(Data to use)
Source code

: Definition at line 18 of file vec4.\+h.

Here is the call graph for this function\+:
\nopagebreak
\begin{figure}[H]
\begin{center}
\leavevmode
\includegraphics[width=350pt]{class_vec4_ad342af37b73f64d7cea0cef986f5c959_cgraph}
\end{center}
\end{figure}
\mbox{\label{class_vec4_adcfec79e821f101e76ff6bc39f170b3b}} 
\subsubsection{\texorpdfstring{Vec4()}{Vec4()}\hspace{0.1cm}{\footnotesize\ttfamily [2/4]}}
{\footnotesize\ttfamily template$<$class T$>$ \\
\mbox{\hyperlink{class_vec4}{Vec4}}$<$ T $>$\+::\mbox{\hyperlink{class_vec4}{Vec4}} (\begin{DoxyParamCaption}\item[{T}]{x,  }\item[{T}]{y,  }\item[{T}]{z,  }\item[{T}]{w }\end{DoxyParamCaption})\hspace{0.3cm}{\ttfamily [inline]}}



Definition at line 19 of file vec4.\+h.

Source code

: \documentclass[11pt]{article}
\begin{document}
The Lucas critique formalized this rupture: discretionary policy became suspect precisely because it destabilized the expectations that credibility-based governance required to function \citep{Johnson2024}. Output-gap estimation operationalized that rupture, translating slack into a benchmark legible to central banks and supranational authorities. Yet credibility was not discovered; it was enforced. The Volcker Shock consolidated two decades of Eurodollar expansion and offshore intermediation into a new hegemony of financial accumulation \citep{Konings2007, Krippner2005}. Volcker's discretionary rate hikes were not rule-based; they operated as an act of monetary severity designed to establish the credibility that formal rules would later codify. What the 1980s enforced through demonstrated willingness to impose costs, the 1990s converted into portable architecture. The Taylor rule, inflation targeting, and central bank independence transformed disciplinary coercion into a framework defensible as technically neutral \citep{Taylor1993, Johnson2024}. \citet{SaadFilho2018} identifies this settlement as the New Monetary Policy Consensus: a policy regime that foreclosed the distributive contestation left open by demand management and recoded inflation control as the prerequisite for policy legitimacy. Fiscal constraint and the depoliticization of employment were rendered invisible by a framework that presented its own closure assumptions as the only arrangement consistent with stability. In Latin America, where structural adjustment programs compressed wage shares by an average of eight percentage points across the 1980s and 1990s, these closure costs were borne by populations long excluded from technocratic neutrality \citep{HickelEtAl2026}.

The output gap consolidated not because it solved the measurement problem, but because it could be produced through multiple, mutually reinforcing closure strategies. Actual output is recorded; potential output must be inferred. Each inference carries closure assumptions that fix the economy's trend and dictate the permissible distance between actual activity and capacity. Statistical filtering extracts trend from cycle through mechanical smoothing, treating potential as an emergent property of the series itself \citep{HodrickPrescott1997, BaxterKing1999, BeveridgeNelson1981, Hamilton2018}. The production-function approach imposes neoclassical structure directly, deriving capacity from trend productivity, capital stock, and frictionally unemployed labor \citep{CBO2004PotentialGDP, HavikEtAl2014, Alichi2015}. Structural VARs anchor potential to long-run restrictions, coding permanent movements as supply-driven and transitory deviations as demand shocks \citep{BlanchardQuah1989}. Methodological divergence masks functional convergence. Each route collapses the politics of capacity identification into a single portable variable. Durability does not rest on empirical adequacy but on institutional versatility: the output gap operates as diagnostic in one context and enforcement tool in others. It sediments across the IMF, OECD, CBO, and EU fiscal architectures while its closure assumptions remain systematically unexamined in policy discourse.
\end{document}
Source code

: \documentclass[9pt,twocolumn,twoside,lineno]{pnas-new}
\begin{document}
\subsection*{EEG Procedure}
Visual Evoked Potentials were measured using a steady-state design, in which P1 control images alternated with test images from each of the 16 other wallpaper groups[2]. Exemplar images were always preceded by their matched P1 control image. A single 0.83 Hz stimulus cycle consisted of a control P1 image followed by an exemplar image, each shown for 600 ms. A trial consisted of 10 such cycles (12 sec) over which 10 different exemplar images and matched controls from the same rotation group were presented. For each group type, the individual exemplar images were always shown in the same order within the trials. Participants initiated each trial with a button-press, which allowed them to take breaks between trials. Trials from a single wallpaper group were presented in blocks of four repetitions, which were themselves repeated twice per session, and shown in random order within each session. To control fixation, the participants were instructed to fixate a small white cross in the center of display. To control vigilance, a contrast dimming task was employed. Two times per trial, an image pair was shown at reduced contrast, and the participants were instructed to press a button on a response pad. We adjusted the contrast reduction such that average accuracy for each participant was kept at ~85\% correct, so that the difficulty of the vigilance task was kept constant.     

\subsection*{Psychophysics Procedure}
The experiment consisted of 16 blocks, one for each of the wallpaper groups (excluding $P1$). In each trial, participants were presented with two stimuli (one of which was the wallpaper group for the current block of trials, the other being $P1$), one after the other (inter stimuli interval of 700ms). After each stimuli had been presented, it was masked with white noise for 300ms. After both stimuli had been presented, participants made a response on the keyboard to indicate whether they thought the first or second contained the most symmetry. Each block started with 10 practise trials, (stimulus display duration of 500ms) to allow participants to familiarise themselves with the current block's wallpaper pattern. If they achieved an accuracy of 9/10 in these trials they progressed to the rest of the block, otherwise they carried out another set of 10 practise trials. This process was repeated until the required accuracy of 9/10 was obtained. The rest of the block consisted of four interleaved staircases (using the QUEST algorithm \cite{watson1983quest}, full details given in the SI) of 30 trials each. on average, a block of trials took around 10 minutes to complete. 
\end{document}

(Problem details)
Where the string "ttfamily" appears in a line of the listing, copy that line.

(Task solution)
\subsubsection{\texorpdfstring{Vec4()}{Vec4()}\hspace{0.1cm}{\footnotesize\ttfamily [2/4]}}
{\footnotesize\ttfamily template$<$class T$>$ \\
\mbox{\hyperlink{class_vec4}{Vec4}}$<$ T $>$\+::\mbox{\hyperlink{class_vec4}{Vec4}} (\begin{DoxyParamCaption}\item[{T}]{x,  }\item[{T}]{y,  }\item[{T}]{z,  }\item[{T}]{w }\end{DoxyParamCaption})\hspace{0.3cm}{\ttfamily [inline]}}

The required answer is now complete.